*** Opening Source material ***

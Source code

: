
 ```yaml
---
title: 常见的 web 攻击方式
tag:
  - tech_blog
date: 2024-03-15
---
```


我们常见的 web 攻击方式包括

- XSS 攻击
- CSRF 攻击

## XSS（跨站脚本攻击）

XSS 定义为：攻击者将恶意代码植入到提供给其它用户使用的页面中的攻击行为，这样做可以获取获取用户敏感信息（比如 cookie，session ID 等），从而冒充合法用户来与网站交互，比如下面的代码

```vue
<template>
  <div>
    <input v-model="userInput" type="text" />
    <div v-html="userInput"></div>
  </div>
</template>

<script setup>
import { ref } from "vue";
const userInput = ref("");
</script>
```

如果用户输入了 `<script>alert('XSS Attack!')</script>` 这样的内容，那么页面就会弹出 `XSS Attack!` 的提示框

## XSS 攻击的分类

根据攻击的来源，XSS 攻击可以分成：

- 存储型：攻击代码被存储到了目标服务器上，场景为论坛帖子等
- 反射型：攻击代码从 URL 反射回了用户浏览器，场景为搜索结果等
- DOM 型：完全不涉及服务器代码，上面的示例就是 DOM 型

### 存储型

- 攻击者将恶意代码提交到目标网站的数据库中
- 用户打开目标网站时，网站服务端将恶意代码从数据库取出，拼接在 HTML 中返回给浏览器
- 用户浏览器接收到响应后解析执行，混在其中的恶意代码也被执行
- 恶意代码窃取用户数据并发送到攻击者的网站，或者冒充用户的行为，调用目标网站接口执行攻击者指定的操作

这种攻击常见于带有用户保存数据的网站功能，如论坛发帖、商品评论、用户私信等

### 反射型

*** Closing Source material ***
*** Opening Source material ***

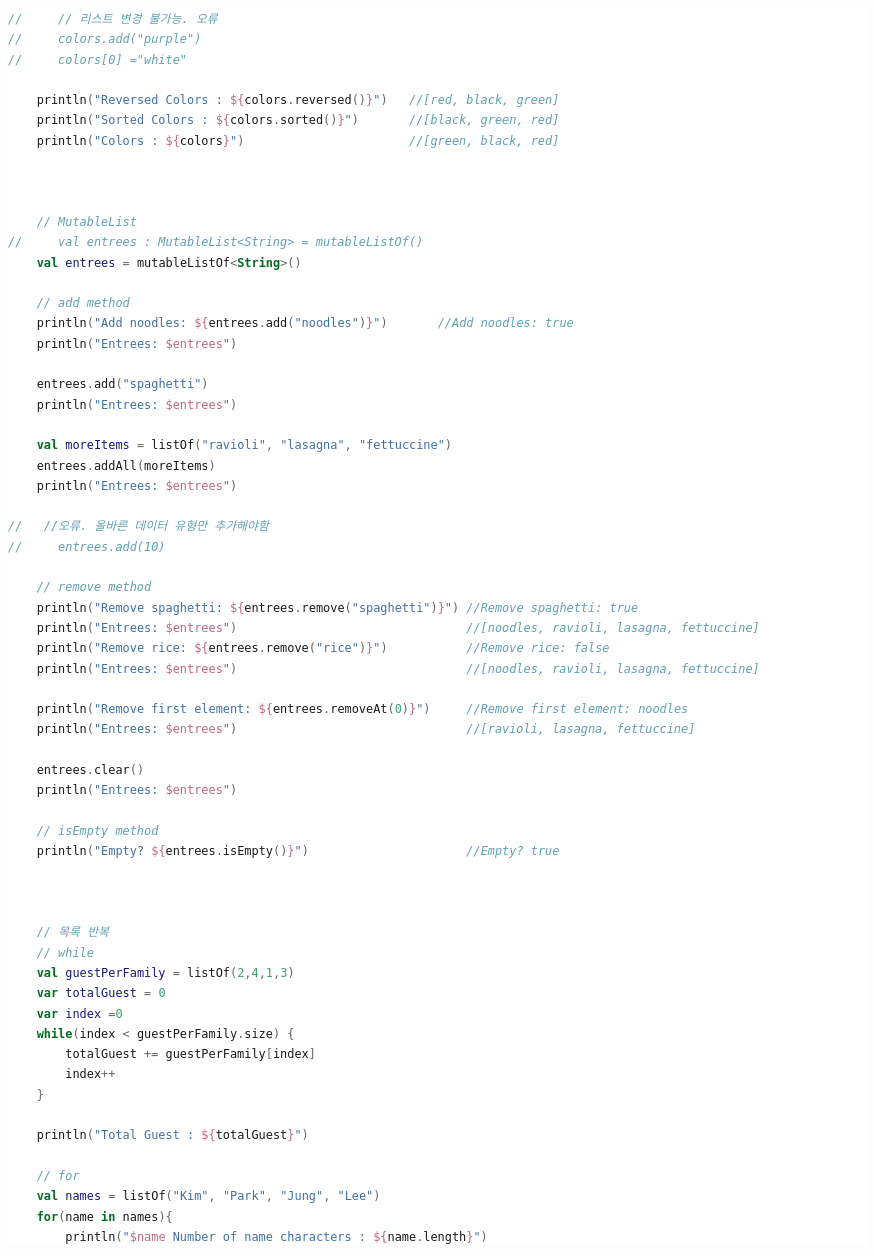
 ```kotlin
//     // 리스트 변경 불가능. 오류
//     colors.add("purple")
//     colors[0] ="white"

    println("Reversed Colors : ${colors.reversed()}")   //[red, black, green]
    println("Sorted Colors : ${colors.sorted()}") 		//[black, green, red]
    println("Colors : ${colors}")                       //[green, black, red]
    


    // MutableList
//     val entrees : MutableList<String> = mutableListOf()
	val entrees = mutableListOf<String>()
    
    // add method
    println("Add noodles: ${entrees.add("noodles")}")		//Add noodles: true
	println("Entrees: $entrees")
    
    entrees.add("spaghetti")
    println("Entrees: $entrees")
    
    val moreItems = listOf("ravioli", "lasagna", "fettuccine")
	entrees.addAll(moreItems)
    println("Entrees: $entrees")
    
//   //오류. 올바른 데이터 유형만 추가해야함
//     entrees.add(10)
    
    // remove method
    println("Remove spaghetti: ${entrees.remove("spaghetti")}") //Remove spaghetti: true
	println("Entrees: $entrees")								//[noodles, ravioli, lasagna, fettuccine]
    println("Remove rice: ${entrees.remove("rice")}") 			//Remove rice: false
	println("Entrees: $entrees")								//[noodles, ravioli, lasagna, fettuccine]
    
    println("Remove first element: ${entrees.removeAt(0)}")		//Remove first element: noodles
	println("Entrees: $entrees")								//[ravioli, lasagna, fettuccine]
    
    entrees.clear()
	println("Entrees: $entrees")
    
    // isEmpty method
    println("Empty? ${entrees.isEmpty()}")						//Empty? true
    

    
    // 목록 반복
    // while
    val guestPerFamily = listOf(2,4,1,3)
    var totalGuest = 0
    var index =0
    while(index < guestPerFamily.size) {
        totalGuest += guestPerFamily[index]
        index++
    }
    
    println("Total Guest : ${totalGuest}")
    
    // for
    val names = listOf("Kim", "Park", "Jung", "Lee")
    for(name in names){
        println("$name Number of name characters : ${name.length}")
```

*** Closing Source material ***

▶ Aim of the exercise
Show each line of the material holding "fettuccine".

▶ Task result
    val moreItems = listOf("ravioli", "lasagna", "fettuccine")
	println("Entrees: $entrees")								//[noodles, ravioli, lasagna, fettuccine]
	println("Entrees: $entrees")								//[noodles, ravioli, lasagna, fettuccine]
	println("Entrees: $entrees")								//[ravioli, lasagna, fettuccine]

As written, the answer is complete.